* _The problem_
Look for the string "initial" in the listing below and copy every line in which it appears.
- Opening Delimiter -
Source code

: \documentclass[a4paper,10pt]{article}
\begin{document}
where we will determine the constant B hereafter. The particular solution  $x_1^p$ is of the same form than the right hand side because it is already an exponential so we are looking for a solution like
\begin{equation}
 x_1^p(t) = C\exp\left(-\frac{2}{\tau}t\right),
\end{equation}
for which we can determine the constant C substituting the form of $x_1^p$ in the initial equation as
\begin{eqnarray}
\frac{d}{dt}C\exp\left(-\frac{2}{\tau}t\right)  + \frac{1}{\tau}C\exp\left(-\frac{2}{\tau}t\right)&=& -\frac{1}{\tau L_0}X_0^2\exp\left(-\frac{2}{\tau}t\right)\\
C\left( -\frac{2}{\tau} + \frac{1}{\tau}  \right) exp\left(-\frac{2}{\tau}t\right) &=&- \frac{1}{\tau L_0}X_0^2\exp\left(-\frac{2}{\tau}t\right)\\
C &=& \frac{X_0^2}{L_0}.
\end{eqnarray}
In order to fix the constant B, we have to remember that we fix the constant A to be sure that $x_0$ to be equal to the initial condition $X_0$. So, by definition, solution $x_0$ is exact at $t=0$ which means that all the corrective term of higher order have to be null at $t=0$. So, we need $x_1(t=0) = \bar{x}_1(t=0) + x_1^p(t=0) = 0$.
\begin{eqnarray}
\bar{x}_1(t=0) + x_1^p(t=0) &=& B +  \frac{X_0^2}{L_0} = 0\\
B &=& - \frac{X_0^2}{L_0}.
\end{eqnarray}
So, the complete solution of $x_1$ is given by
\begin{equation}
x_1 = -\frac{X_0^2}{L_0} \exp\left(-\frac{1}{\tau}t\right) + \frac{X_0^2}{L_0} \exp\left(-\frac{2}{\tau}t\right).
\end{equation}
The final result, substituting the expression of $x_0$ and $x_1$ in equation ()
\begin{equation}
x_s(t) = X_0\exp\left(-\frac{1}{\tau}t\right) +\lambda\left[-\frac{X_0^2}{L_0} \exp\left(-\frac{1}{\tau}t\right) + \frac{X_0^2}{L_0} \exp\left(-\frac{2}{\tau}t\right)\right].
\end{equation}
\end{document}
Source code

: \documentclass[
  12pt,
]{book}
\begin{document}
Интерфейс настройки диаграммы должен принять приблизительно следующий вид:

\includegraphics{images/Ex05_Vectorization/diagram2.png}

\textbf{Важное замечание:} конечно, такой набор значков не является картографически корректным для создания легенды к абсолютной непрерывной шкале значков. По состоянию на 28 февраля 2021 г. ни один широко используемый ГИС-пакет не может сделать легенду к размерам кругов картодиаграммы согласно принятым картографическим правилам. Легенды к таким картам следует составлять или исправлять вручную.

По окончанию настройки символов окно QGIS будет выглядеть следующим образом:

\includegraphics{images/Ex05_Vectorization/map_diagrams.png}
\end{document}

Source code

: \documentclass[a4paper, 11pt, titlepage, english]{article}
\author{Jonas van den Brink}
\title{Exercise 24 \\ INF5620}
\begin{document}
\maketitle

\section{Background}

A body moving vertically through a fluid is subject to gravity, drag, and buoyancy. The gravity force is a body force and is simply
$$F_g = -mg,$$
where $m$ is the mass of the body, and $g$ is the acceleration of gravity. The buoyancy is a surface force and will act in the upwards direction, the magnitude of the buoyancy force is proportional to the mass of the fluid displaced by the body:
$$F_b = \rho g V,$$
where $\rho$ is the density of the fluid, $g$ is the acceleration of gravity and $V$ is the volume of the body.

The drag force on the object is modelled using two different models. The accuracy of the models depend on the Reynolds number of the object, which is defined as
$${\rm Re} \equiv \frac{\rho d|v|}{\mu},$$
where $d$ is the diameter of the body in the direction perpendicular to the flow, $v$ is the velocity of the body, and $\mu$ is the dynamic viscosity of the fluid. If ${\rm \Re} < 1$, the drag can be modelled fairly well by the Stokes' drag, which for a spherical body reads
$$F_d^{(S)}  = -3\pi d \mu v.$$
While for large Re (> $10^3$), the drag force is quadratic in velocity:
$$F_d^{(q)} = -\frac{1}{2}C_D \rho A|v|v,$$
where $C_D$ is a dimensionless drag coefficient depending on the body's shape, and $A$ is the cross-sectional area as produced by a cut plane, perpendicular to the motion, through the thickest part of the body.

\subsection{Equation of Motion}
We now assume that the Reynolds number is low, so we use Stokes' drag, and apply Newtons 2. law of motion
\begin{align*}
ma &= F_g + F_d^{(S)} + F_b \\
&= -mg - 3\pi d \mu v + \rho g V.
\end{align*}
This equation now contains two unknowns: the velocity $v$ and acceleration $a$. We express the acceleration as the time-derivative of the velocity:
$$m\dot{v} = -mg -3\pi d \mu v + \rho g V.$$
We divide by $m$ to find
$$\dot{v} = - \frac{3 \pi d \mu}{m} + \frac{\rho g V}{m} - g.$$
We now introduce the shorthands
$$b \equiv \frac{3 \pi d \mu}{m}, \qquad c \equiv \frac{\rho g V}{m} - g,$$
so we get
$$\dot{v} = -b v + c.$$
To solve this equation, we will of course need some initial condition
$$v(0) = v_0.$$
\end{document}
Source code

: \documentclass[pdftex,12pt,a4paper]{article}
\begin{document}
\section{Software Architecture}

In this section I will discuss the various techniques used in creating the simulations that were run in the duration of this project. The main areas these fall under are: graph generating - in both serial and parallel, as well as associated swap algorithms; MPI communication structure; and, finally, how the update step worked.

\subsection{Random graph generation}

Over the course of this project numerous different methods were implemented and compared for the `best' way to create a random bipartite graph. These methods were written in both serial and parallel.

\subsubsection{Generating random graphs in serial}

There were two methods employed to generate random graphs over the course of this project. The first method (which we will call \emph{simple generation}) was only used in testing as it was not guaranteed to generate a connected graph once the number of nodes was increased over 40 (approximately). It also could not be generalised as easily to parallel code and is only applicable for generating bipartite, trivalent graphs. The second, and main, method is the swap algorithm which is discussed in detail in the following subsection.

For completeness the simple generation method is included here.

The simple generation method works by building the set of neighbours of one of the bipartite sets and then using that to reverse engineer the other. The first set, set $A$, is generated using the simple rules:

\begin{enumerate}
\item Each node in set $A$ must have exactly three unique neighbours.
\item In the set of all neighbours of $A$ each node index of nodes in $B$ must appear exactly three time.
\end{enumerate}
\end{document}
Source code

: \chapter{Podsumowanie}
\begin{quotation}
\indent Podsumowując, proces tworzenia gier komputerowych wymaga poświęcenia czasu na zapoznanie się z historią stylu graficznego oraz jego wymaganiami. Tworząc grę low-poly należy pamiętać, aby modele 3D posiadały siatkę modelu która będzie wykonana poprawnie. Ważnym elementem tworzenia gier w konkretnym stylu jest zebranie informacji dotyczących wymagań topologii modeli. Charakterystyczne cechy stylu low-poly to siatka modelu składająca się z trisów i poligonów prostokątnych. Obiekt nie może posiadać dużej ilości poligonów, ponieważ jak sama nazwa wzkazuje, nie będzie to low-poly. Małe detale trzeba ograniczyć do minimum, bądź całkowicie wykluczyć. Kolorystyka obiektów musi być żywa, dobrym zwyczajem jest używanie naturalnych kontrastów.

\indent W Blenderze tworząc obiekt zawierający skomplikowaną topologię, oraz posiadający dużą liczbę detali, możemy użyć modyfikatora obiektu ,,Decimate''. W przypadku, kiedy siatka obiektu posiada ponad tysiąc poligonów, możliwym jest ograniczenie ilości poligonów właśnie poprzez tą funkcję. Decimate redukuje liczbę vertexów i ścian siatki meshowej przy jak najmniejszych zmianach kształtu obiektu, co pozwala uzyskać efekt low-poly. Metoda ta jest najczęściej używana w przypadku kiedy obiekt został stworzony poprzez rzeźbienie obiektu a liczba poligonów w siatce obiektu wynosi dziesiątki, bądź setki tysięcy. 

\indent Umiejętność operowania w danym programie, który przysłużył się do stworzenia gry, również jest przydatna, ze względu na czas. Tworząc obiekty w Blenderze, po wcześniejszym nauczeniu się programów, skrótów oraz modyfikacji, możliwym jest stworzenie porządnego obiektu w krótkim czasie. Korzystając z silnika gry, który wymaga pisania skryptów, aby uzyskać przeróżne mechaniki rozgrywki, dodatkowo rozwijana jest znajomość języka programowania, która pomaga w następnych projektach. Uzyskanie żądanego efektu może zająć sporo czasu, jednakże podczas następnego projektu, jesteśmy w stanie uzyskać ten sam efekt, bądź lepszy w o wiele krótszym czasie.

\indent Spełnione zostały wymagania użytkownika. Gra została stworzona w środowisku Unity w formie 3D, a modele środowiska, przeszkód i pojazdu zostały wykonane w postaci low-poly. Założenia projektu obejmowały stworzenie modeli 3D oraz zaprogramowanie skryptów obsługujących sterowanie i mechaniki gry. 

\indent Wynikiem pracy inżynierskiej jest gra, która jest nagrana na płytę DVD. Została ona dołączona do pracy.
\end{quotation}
- Closing Delimiter -
* _Solution to the problem_
for which we can determine the constant C substituting the form of $x_1^p$ in the initial equation as
In order to fix the constant B, we have to remember that we fix the constant A to be sure that $x_0$ to be equal to the initial condition $X_0$. So, by definition, solution $x_0$ is exact at $t=0$ which means that all the corrective term of higher order have to be null at $t=0$. So, we need $x_1(t=0) = \bar{x}_1(t=0) + x_1^p(t=0) = 0$.
To solve this equation, we will of course need some initial condition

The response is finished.